‘To Martin Petrovitch?’ Sletkin repeated, dwelling on each syllable. ‘To him I’m no better than a worthless page, like Maximka. He keeps a tight hand on us, that he does, and you get nothing from him for all your toil.’

‘Really?’

‘Yes, by God. He’ll say, “My word’s sacred!”—and there, it’s as though he’s chopped it off with an axe. You may beg or not, it’s all one. Besides, Anna Martinovna, my wife, is not in such favour with him as Evlampia Martinovna. O merciful God, bless us and save us!’ he suddenly interrupted himself, flinging up his hands in despair. ‘Look! what’s that? A whole half-rood of oats, our oats, some wretch has gone and cut. The villain! Just see! Thieves! thieves! It’s a true saying, to be sure, don’t trust Eskovo, Beskovo, Erino, and Byelino! (these were the names of four villages near). Ah, ah, what a thing! A rouble and a half’s worth, or, maybe, two roubles’ loss!’

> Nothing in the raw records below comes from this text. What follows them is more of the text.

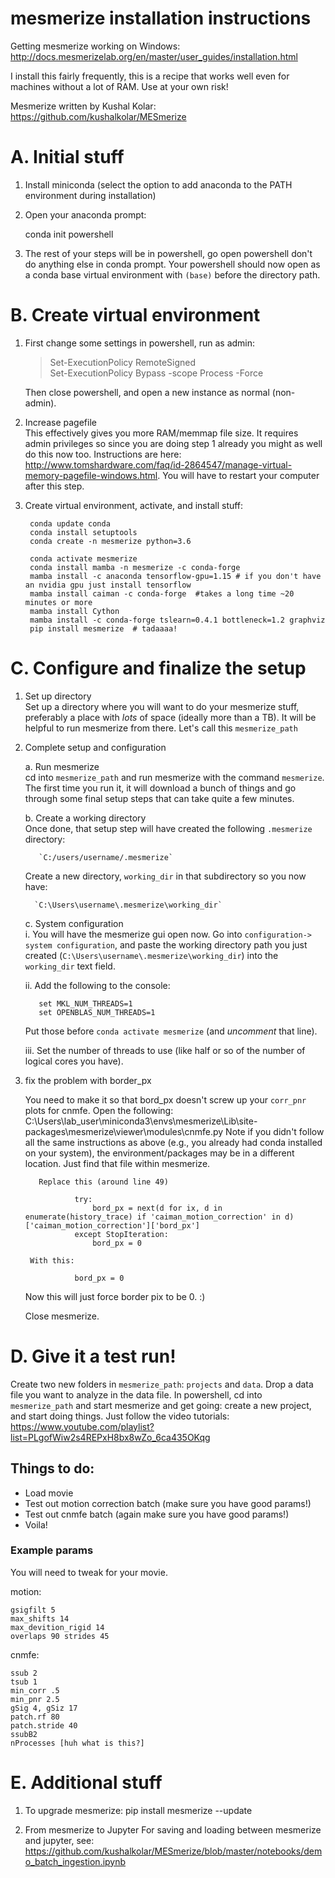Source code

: # mesmerize installation instructions
Getting mesmerize working on Windows:
http://docs.mesmerizelab.org/en/master/user_guides/installation.html

I install this fairly frequently, this is a recipe that works well even for machines without a lot of RAM. Use at your own risk!

Mesmerize written by Kushal Kolar:
https://github.com/kushalkolar/MESmerize

# A. Initial stuff

1. Install miniconda (select the option to add anaconda to the PATH environment during installation)
2. Open your anaconda prompt:

    conda init powershell

3. The rest of your steps will be in powershell, go open powershell don't do anything else in conda prompt. Your powershell should now open as a conda base virtual environment with `(base)` before the directory path.

# B. Create virtual environment
1. First change some settings in powershell, run as admin:    

    >Set-ExecutionPolicy RemoteSigned    
    Set-ExecutionPolicy Bypass -scope Process -Force

    Then close powershell, and open a new instance as normal (non-admin).

2. Increase pagefile    
This effectively gives you more RAM/memmap file size. It requires admin privileges so since you are doing step 1 
already you might as well do this now too. Instructions are here:
http://www.tomshardware.com/faq/id-2864547/manage-virtual-memory-pagefile-windows.html. You will have to 
restart your computer after this step.

3. Create virtual environment, activate, and install stuff:    

        conda update conda
        conda install setuptools
        conda create -n mesmerize python=3.6
        
        conda activate mesmerize
        conda install mamba -n mesmerize -c conda-forge
        mamba install -c anaconda tensorflow-gpu=1.15 # if you don't have an nvidia gpu just install tensorflow
        mamba install caiman -c conda-forge  #takes a long time ~20 minutes or more
        mamba install Cython
        mamba install -c conda-forge tslearn=0.4.1 bottleneck=1.2 graphviz
        pip install mesmerize  # tadaaaa!

# C. Configure and finalize the setup
1. Set up directory    
Set up a directory where you will want to do your mesmerize stuff, preferably a place with *lots* of space (ideally more than a TB). It will be helpful to run mesmerize from there. Let's call this `mesmerize_path`

2. Complete setup and configuration   
    
    a. Run mesmerize    
     cd into `mesmerize_path` and run mesmerize with the command `mesmerize`. The first time you run it, 
     it will download a bunch of things and go through some final setup steps that can take quite a few minutes.

      b. Create a working directory    
      Once done, that setup step will have created the following `.mesmerize` directory:

          `C:/users/username/.mesmerize`

      Create a new directory, `working_dir` in that subdirectory so you now have:

         `C:\Users\username\.mesmerize\working_dir`

      c. System configuration    
      i. You will have the mesmerize gui open now. Go into `configuration-> system configuration`, and paste the working directory path you just created (`C:\Users\username\.mesmerize\working_dir`) into the `working_dir` text field.

      ii. Add the following to the console:

          set MKL_NUM_THREADS=1
          set OPENBLAS_NUM_THREADS=1

      Put those before `conda activate mesmerize` (and *uncomment* that line).    

      iii. Set the number of threads to use (like half or so of the number of logical cores you have).



3. fix the problem with border_px    

    You need to make it so that bord_px doesn't screw up your `corr_pnr` plots for cnmfe. Open the following:
          C:\Users\lab_user\miniconda3\envs\mesmerize\Lib\site-packages\mesmerize\viewer\modules\cnmfe.py
    Note if you didn't follow all the same instructions as above (e.g., you already had conda installed 
    on your system), the environment/packages may be in a different location. Just find that file within mesmerize.

          Replace this (around line 49)

                  try:
                      bord_px = next(d for ix, d in enumerate(history_trace) if 'caiman_motion_correction' in d)['caiman_motion_correction']['bord_px']
                  except StopIteration:
                      bord_px = 0

        With this:

                  bord_px = 0

      Now this will just force border pix to be 0. :)

      Close mesmerize.

# D. Give it a test run!
Create two new folders in `mesmerize_path`: `projects` and `data`. Drop a data file you want to analyze in the data file. In powershell, cd into `mesmerize_path` and start mesmerize and get going: create a new project, and start doing things. Just follow the video tutorials:
https://www.youtube.com/playlist?list=PLgofWiw2s4REPxH8bx8wZo_6ca435OKqg


## Things to do:
- Load movie
- Test out motion correction batch (make sure you have good params!)
- Test out cnmfe batch (again make sure you have good params!)
- Voila!


### Example params
You will need to tweak for your movie.

motion:

    gsigfilt 5
    max_shifts 14
    max_devition_rigid 14
    overlaps 90 strides 45


cnmfe:

    ssub 2
    tsub 1
    min_corr .5
    min_pnr 2.5
    gSig 4, gSiz 17
    patch.rf 80
    patch.stride 40
    ssubB2
    nProcesses [huh what is this?]

# E. Additional stuff
1. To upgrade mesmerize:
    pip install mesmerize --update

2. From mesmerize to Jupyter
For saving and loading between mesmerize and jupyter, see:
https://github.com/kushalkolar/MESmerize/blob/master/notebooks/demo_batch_ingestion.ipynb
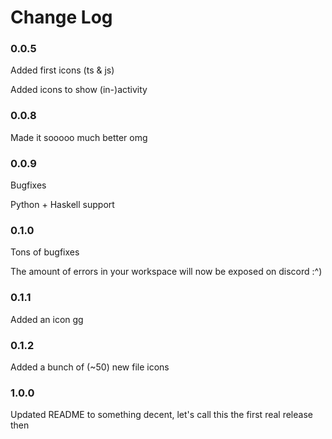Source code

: # Change Log

### 0.0.5

Added first icons (ts & js)

Added icons to show (in-)activity

### 0.0.8

Made it sooooo much better omg

### 0.0.9

Bugfixes

Python + Haskell support

### 0.1.0

Tons of bugfixes

The amount of errors in your workspace will now be exposed on discord :^)

### 0.1.1

Added an icon gg

### 0.1.2

Added a bunch of (~50) new file icons

### 1.0.0

Updated README to something decent, let's call this the first real release then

In Sletkin’s voice, one could almost hear sobs. I gave my horse a poke in the ribs and rode away from him.

Sletkin’s ejaculations still reached my hearing, when suddenly at a turn in the road, I came upon the second daughter of Harlov, Evlampia, who had, in the words of Anna Martinovna, gone into the fields to get cornflowers. A thick wreath of those flowers was twined about her head. We exchanged bows in silence. Evlampia, too, was very good-looking; as much so as her sister, though in a different style. She was tall and stoutly built; everything about her was on a large scale: her head, and her feet and hands, and her snow-white teeth, and especially her eyes, prominent, languishing eyes, of the dark blue of glass beads. Everything about her, while still beautiful, had positively a monumental character (she was a true daughter of Martin Petrovitch). She did not, it seemed, know what to do with her massive fair mane, and she had twisted it in three plaits round her head. Her mouth was charming, crimson and fresh as a rose, and as she talked her upper lip was lifted in the middle in a very fascinating way. But there was something wild and almost fierce in the glance of her huge eyes. ‘A free bird, wild Cossack breed,’ so Martin Petrovitch used to speak of her. I was in awe of her.… This stately beauty reminded one of her father.

I rode on a little farther and heard her singing in a strong, even, rather harsh voice, a regular peasant voice; suddenly she ceased. I looked round and from the crest of the hill saw her standing beside Harlov’s son-in-law, facing the rood of oats. The latter was gesticulating and pointing, but she stood without stirring. The sun lighted up her tall figure, and the wreath of cornflowers shone brilliantly blue on her head.

IX

I believe I have already mentioned that, for this second daughter of Harlov’s too, my mother had already prepared a match. This was one of the poorest of our neighbours, a retired army major, Gavrila Fedulitch Zhitkov, a man no longer young, and, as he himself expressed it, not without a certain complacency, however, as though recommending himself, ‘battered and broken down.’ He could barely read and write, and was exceedingly stupid but secretly aspired to become my mother’s steward, as he felt himself to be a ‘man of action.’ ‘I can warm the peasant’s hides for them, if I can do anything,’ he used to say, almost gnashing his own teeth, ‘because I was used to it,’ he used to explain, ‘in my former duties, I mean.’ Had Zhitkov been less of a fool, he would have realised that he had not the slightest chance of being steward to my mother, seeing that, for that, it would have been necessary to get rid of the present steward, one Kvitsinsky, a very capable Pole of great character, in whom my mother had the fullest confidence. Zhitkov had a long face, like a horse’s; it was all overgrown with hair of a dusty whitish colour; his cheeks were covered with it right up to the eyes; and even in the severest frosts, it was sprinkled with an abundant sweat, like drops of dew. At the sight of my mother, he drew himself upright as a post, his head positively quivered with zeal, his huge hands slapped a little against his thighs, and his whole person seemed to express: ‘Command!… and I will strive my utmost!’ My mother was under no illusion on the score of his abilities, which did not, however, hinder her from taking steps to marry him to Evlampia.

‘Only, will you be able to manage her, my good sir?’ she asked him one day.